Minggu demi minggu, bulan demi bulan, tahun demi tahun berlalu dengan pesan-pesan singkat yang saling mengunjungi dan pembicaraan hangat. Diam mengeja suasana yang sunyi hanya ditemani buku-buku yang terserak, begitu banyak hingga hanya beberapa saja yang sudah ku khatamkan. Sementara skripsi yang menjadi tanggung jawab masih aku cari silang-sengkarut teorinya yang amat bikin kepala lumayan memutar, post-colonialisme yang begitu ambigu dan penuh dengan enigma, butuh pikiran dan tenaga ekstra untuk mengurainya. Ah, lupakan sejenak. Didepanku sudah terpampang dilayar monitor foto-foto kenangan masa lalu. Terkenang sudah semua dalam gambar-gambar yang beku. Wajah-wajah itu seolah berbicara sendiri mengatakan apa saja yang tak terkatakan saat lalu, berbicara jujur tentang rasa yang sempat tersirat.

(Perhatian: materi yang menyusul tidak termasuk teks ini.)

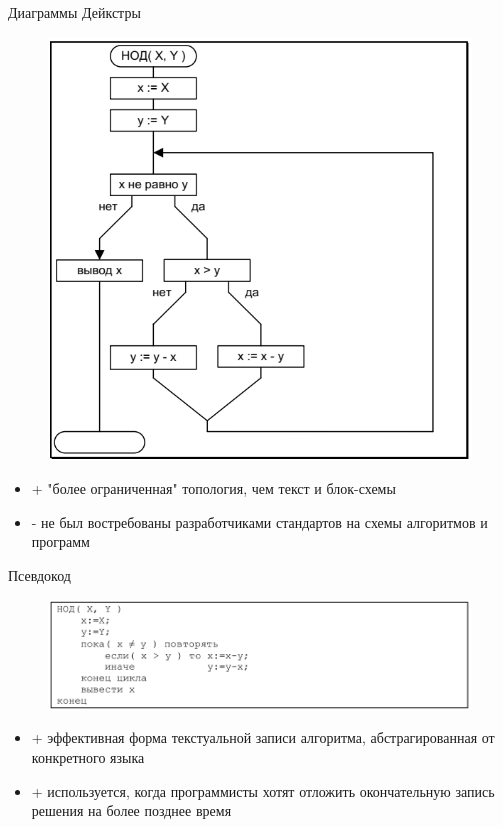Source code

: \documentclass{beamer}
\begin{document}
\begin{frame}
\begin{block}{Диаграммы Дейкстры}
\begin{figure}[h]
\centering
\includegraphics[scale=0.35]{images/lec01-pic04.png}
\end{figure}
\end{block}
\begin{itemize}
\item + "более ограниченная" топология, чем текст и блок-схемы
\item - не был востребованы разработчиками стандартов на схемы алгоритмов и программ
\end{itemize}
\end{frame}

\begin{frame}
\begin{block}{Псевдокод}
\begin{figure}[h]
\centering
\includegraphics[scale=0.35]{images/lec01-pic05.png}
\end{figure}
\end{block}
\begin{itemize}
\item + эффективная форма текстуальной записи алгоритма, абстрагированная от конкретного языка
\item + используется, когда программисты хотят отложить окончательную запись решения на более позднее время
\end{itemize}
\end{frame}
\end{document}
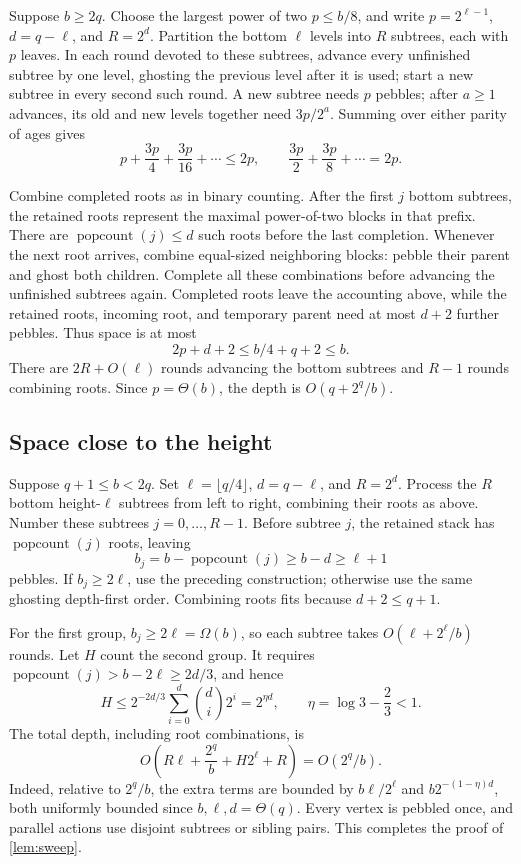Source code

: \documentclass[11pt]{article}
\theoremstyle{definition}
\theoremstyle{remark}
\DeclareMathOperator{\popcount}{popcount}
\begin{document}
Suppose $b\ge2q$. Choose the largest power of two $p\le b/8$, and write $p=2^{\ell-1}$, $d=q-\ell$, and $R=2^d$. Partition the bottom $\ell$ levels into $R$ subtrees, each with $p$ leaves. In each round devoted to these subtrees, advance every unfinished subtree by one level, ghosting the previous level after it is used; start a new subtree in every second such round. A new subtree needs $p$ pebbles; after $a\ge1$ advances, its old and new levels together need $3p/2^a$. Summing over either parity of ages gives
\[
p+\frac{3p}{4}+\frac{3p}{16}+\cdots\le2p, \qquad \frac{3p}{2}+\frac{3p}{8}+\cdots=2p.
\]

Combine completed roots as in binary counting. After the first $j$ bottom subtrees, the retained roots represent the maximal power-of-two blocks in that prefix. There are $\popcount(j)\le d$ such roots before the last completion. Whenever the next root arrives, combine equal-sized neighboring blocks: pebble their parent and ghost both children. Complete all these combinations before advancing the unfinished subtrees again. Completed roots leave the accounting above, while the retained roots, incoming root, and temporary parent need at most $d+2$ further pebbles. Thus space is at most
\[
2p+d+2\le b/4+q+2\le b.
\]
There are $2R+O(\ell)$ rounds advancing the bottom subtrees and $R-1$ rounds combining roots. Since $p=\Theta(b)$, the depth is $O(q+2^q/b)$.

\subsection{Space close to the height}

Suppose $q+1\le b<2q$. Set $\ell=\lfloor q/4\rfloor$, $d=q-\ell$, and $R=2^d$. Process the $R$ bottom height-$\ell$ subtrees from left to right, combining their roots as above. Number these subtrees $j=0,\ldots,R-1$. Before subtree $j$, the retained stack has $\popcount(j)$ roots, leaving
\[
b_j=b-\popcount(j)\ge b-d\ge\ell+1
\]
pebbles. If $b_j\ge2\ell$, use the preceding construction; otherwise use the same ghosting depth-first order. Combining roots fits because $d+2\le q+1$.

For the first group, $b_j\ge2\ell=\Omega(b)$, so each subtree takes $O(\ell+2^\ell/b)$ rounds. Let $H$ count the second group. It requires $\popcount(j)>b-2\ell\ge2d/3$, and hence
\[
H\le2^{-2d/3}\sum_{i=0}^d\binom di2^i=2^{\eta d}, \qquad \eta=\log3-\frac23<1.
\]
The total depth, including root combinations, is
\[
O\!\left(R\ell+\frac{2^q}{b}+H2^\ell+R\right)=O(2^q/b).
\]
Indeed, relative to $2^q/b$, the extra terms are bounded by $b\ell/2^\ell$ and $b2^{-(1-\eta)d}$, both uniformly bounded since $b,\ell,d=\Theta(q)$. Every vertex is pebbled once, and parallel actions use disjoint subtrees or sibling pairs. This completes the proof of \cref{lem:sweep}.
\end{document}
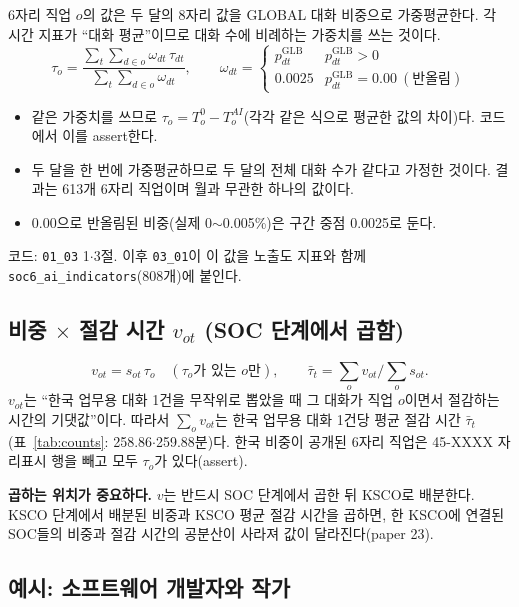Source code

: \documentclass[11pt]{article}
\begin{document}
6자리 직업 $o$의 값은 두 달의 8자리 값을 GLOBAL 대화 비중으로 가중평균한다. 각 시간 지표가 ``대화 평균''이므로 대화 수에 비례하는 가중치를 쓰는 것이다.
\begin{equation}
\tau_o = \frac{\sum_{t} \sum_{d \in o} \omega_{dt}\, \tau_{dt}}{\sum_{t} \sum_{d \in o} \omega_{dt}}, \qquad
\omega_{dt} = \begin{cases} p^{\text{GLB}}_{dt} & p^{\text{GLB}}_{dt} > 0 \\ 0.0025 & p^{\text{GLB}}_{dt} = 0.00\ (\text{반올림}) \end{cases}
\label{eq:tauo}
\end{equation}
\begin{itemize}[leftmargin=*]
  \item 같은 가중치를 쓰므로 $\tau_o = T^{0}_o - T^{AI}_o$(각각 같은 식으로 평균한 값의 차이)다. 코드에서 이를 assert한다.
  \item 두 달을 한 번에 가중평균하므로 두 달의 전체 대화 수가 같다고 가정한 것이다. 결과는 613개 6자리 직업이며 월과 무관한 하나의 값이다.
  \item 0.00으로 반올림된 비중(실제 0$\sim$0.005\%)은 구간 중점 0.0025로 둔다.
\end{itemize}
코드: \texttt{01\_03} 1$\cdot$3절. 이후 \texttt{03\_01}이 이 값을 노출도 지표와 함께 \texttt{soc6\_ai\_indicators}(808개)에 붙인다.

\subsection{비중 $\times$ 절감 시간 $v_{ot}$ (SOC 단계에서 곱함)}

\begin{equation}
v_{ot} = s_{ot}\, \tau_o \quad (\tau_o\text{가 있는 } o\text{만}), \qquad
\bar\tau_t = \sum_o v_{ot} \Big/ \sum_o s_{ot}.
\label{eq:v}
\end{equation}
$v_{ot}$는 ``한국 업무용 대화 1건을 무작위로 뽑았을 때 그 대화가 직업 $o$이면서 절감하는 시간의 기댓값''이다. 따라서 $\sum_o v_{ot}$는 한국 업무용 대화 1건당 평균 절감 시간 $\bar\tau_t$(표~\ref{tab:counts}: 258.86$\cdot$259.88분)다. 한국 비중이 공개된 6자리 직업은 45-XXXX 자리표시 행을 빼고 모두 $\tau_o$가 있다(assert).

\textbf{곱하는 위치가 중요하다.} $v$는 반드시 SOC 단계에서 곱한 뒤 KSCO로 배분한다. KSCO 단계에서 배분된 비중과 KSCO 평균 절감 시간을 곱하면, 한 KSCO에 연결된 SOC들의 비중과 절감 시간의 공분산이 사라져 값이 달라진다(paper 23).

\subsection{예시: 소프트웨어 개발자와 작가}
\end{document}
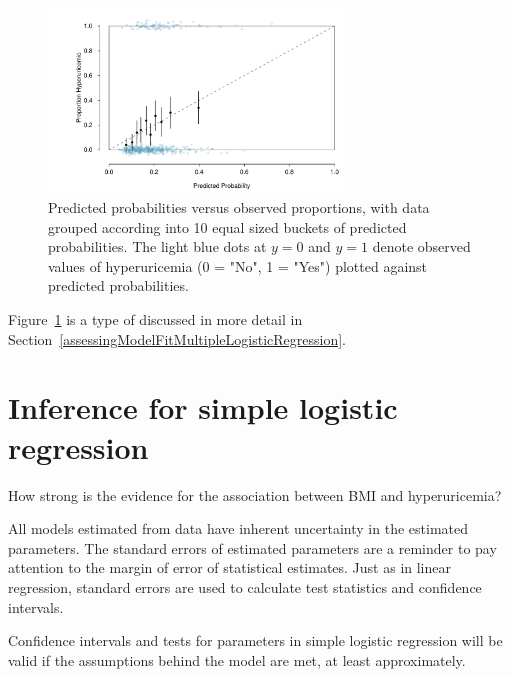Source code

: \begin{figure}[!tbh]
  \centering
  \includegraphics[width=0.70\textwidth]
  {ch_logistic_regression_oi_biostat/figures/predVsObsHuBMI/predVsObsHuBMI.pdf}
    \caption{Predicted probabilities versus observed proportions, with data grouped according into 10 equal sized buckets of predicted probabilities. The light blue dots at  $y = 0$ and $y = 1$ denote observed values of hyperuricemia (0 = "No", 1 = "Yes") plotted against predicted probabilities.}
    \label{figure:predVsObsHuBMI}
\end{figure}

Figure~\ref{figure:predVsObsHuBMI} is a type of  discussed in more detail in Section~\ref{assessingModelFitMultipleLogisticRegression}.




\section{Inference for simple logistic regression} \label{inferenceSimpleLogisticRegression}

How strong is the evidence for the association between BMI and hyperuricemia?

All models estimated from data have inherent uncertainty in the estimated parameters.  The standard errors of estimated parameters are a reminder to pay attention to the margin of error of statistical estimates.  Just as in linear regression, standard errors are used to calculate test statistics and confidence intervals.

Confidence intervals and tests for parameters in simple logistic regression will be valid if the assumptions behind the model are met, at least approximately.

Malam seperti ini memang begitu tepat untuk menenggelamkan diri. Gumpalan-gumpalan kisah ku ini, sadar atau tak sadar, telah sisakan alur narasi yang kadang absurd dan penuh dengan ketakjelasan. Karena setiap pertemuan akan menimbulkan kesan, setiap pertemuan akan menyisakan pencerapan, yang bisa jadi dalam diri terbesit ketertarikan. Terutama pada lawan jenis yang sering terjumpa dalam keseharian. Tapi anehnya seketika ia kabur entah kemana ketika sebuah cerita telah jadi masa lalu. Terkadang ada secercah kesal, senyum, serta kekecewaan.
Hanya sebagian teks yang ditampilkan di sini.